The subsequent recession was, unsurprisingly, both deep and long.
Nick has reminded me of a recent Independent article by Hamish McRae, which I had intended to blog about. And it says much the same thing:
So slower-than-hoped-for growth has led to a clutch of calls for the Government to have "a growth strategy". The trouble with such a notion is that it assumes that the Government is able to increase growth by passing a few laws or cutting a few taxes, whereas the relationship between government policy and economic growth is much more tenuous. We know that it is possible for a government to puff up growth for a while by borrowing and spending more but we also know that this is a short-term fix that has long-term consequences. 
We are paying now for the artificial boost to the economy given by public policy between 2003 and 2007, where the combination of high government borrowing and easy credit led to an unsustainable consumer boom. We cannot go back there even if we wanted to.
But McRae does not conclude that we are all doomed:
Surely the sensible response to those GDP figures is to say that insofar as they are right (and they feel intuitively to be OK, though wait for revisions) they confirm what we already guessed: that the economy is growing slowly. Actually, if you exclude offshore oil and gas output which has been weak recently, this recovery is running a little ahead of the climb out of the 1980s recession. Not great, but not dreadful.

1 comment:

dreamingspire said...

The call for the growth strategy I believe is legitimate, particularly since we seem to have a govt that largely (i.e. the Tories) wasn't ready for govt. The assumption that the strategy can only be spend, spend is wrong. I keep thinking that I must look up how Canada came out of its own shock a few years ago.

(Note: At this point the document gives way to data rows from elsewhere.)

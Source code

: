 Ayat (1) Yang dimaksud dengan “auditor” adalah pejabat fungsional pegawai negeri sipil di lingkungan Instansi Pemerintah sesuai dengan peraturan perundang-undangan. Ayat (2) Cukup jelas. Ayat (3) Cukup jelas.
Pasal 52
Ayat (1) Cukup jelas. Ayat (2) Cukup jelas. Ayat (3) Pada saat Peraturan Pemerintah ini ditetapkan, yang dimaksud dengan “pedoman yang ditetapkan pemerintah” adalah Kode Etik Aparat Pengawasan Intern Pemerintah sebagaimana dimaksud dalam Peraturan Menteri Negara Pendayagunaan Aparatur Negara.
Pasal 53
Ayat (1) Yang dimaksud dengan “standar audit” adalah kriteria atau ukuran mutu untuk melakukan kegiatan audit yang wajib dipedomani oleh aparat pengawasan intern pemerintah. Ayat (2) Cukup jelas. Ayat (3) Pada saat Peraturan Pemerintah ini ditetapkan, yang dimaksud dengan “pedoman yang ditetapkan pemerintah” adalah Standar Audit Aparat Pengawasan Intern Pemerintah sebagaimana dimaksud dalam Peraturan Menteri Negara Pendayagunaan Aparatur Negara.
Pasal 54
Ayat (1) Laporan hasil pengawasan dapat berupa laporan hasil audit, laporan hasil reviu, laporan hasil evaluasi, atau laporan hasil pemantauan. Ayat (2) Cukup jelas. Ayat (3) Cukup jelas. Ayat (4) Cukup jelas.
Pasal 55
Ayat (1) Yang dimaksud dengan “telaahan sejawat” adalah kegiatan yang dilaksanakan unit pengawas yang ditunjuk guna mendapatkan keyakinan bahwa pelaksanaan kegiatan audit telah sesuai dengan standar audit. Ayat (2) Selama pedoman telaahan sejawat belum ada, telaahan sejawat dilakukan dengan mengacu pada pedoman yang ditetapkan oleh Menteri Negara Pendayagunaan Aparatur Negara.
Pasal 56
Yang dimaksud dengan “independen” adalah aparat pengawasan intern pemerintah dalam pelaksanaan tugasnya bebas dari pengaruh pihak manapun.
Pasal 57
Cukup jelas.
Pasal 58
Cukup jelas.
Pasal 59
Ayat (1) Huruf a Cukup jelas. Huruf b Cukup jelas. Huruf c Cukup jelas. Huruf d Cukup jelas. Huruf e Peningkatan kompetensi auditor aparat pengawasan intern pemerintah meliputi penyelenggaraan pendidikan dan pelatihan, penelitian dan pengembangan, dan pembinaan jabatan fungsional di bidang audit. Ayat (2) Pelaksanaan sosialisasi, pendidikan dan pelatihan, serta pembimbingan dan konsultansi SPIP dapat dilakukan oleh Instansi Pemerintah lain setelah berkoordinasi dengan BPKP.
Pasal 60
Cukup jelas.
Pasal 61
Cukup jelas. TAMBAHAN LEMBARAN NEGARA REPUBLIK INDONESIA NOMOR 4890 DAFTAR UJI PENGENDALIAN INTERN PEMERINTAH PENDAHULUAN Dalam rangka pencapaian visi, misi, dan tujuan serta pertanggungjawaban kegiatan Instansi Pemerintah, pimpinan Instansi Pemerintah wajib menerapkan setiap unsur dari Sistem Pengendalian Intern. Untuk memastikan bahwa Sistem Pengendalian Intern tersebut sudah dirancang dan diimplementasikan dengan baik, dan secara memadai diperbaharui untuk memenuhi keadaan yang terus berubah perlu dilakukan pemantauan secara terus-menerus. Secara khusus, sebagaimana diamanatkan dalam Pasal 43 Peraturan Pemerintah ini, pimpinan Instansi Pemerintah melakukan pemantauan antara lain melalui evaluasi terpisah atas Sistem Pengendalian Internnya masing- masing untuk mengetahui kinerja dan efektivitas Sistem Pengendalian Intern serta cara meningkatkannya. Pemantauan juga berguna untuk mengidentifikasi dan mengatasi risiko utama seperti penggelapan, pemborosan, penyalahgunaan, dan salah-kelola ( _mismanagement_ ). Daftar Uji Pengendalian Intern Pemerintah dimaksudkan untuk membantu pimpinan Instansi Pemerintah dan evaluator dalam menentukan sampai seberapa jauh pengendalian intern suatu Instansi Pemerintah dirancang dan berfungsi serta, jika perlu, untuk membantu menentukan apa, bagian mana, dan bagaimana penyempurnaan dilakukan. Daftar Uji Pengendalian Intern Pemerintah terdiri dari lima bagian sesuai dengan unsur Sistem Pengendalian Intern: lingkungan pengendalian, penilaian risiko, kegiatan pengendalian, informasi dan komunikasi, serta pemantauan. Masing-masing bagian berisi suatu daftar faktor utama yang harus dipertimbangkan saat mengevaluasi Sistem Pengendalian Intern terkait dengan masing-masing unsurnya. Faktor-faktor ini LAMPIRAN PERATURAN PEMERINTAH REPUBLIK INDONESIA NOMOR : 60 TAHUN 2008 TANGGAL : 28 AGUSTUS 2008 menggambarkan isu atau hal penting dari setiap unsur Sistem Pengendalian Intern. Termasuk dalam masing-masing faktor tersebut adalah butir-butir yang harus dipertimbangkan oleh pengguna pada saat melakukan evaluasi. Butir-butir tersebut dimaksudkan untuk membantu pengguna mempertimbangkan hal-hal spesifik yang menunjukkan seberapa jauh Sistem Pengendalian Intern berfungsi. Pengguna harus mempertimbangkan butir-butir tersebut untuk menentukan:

What is disappointing is that I have not found any of the commentators, expert or lay, offering us any pointers to a strategy that will work. How about encouraging inward investment by cash rich countries (i.e. China)? In fact it is starting, as China follows the Nissan pattern of assembly here, components from the home country. And we already have Honda in Swindon as well. Such inward investment creates jobs here during the preparation phase, so it gives a quick lift. It also starts to use our expertise in design as well as our indigenous willing workforce.